At a meeting of the Council of Europe, Dr Carey called on Britain to incorporate the European Convention on Human Rights into domestic law. It followed his appeal this week to John Major to reconsider the issues involved in the Maastricht treaty's Social Chapter. He said then he was speaking merely as a Christian leader, and was not adopting a political stance.

But John Redwood, the Minister for Local Government and Inner Cities, addressing Tory supporters in Gloucestershire, yesterday said it was 'commonplace these days' for church leaders to offer the Government advice on the Social Chapter, homelessness and the inner cities.

Mr Redwood did not mention Dr Carey, but his reference to the Social Chapter left little doubt at Westminster where his target effectively lay. He said: 'As inner- cities minister, I am all too conscious of the need to bring more jobs, prosperity and hope to our inner cities. I am also conscious that spiritual and moral leadership as well as good inner-city and economic policies are needed to bring success to run-down urban areas. He said there were 'important moral issues' on which the views of the churches would be 'especially valuable'.

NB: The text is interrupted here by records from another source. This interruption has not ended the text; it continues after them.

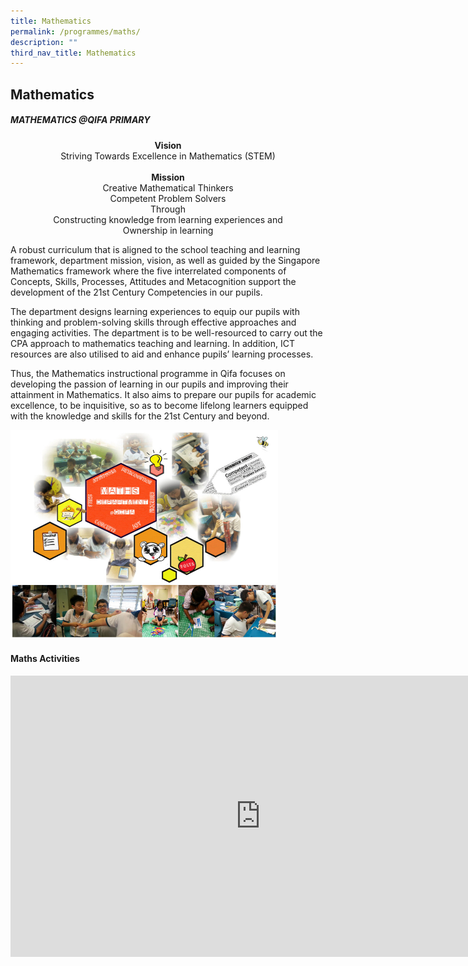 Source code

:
 ```yaml
---
title: Mathematics
permalink: /programmes/maths/
description: ""
third_nav_title: Mathematics
---
```

## Mathematics

##### MATHEMATICS @QIFA PRIMARY

<center><b>Vision</b><br>Striving Towards Excellence in Mathematics (STEM)<br><br><b>Mission</b><br>Creative Mathematical Thinkers<br>Competent Problem Solvers<br>Through<br>Constructing knowledge from learning experiences and<br>Ownership in learning</center>

A robust curriculum that is aligned to the school teaching and learning framework, department mission, vision, as well as guided by the Singapore Mathematics framework where the five interrelated components of Concepts, Skills, Processes, Attitudes and Metacognition support the development of the 21st Century Competencies in our pupils.

The department designs learning experiences to equip our pupils with thinking and problem-solving skills through effective approaches and engaging activities. The department is to be well-resourced to carry out the CPA approach to mathematics teaching and learning. In addition, ICT resources are also utilised to aid and enhance pupils’ learning processes.

Thus, the Mathematics instructional programme in Qifa focuses on developing the passion of learning in our pupils and improving their attainment in Mathematics. It also aims to prepare our pupils for academic excellence, to be inquisitive, so as to become lifelong learners equipped with the knowledge and skills for the 21st Century and beyond.

<img src="/images/mathe1.jpg" style="width:85%"><br>
<img src="/images/mathe2.jpg" style="width:85%">

#### Maths Activities

<iframe src="https://docs.google.com/presentation/d/e/2PACX-1vQO8T9UXiz9z-ycqB9NIAc6Mdnayu_9elQOmGuhwBEc0DyYU3ouoqD0gfd7Cn7YB_St8A7kd1N5AAsA/embed?start=false&amp;loop=false&amp;delayms=3000" frameborder="0" width="800" height="450" allowfullscreen="true"></iframe>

Earlier, Nicholas Winterton, Tory MP for Macclesfield, said of Dr Carey: 'He can hold what views he likes on Europe, but to say that he was merely speaking as a Christian leader and not wishing to get involved in politics, he is living in cloud cuckoo land. He is getting involved in politics and not only politics but constitutional politics as well.

'I look to Dr Carey for spiritual leadership and it is not for him to give the Government constitutional advice. For him to have intervened in this way at this time is unhelpful,' he said.

Dr Carey told the Council of Europe yesterday that he was veryconcerned about the backlog of human rights cases, which had built up to the point where it could take five or six years to hear one. This could have a disillusioning effect on the countries of eastern Europe that had recently signed the convention, he said.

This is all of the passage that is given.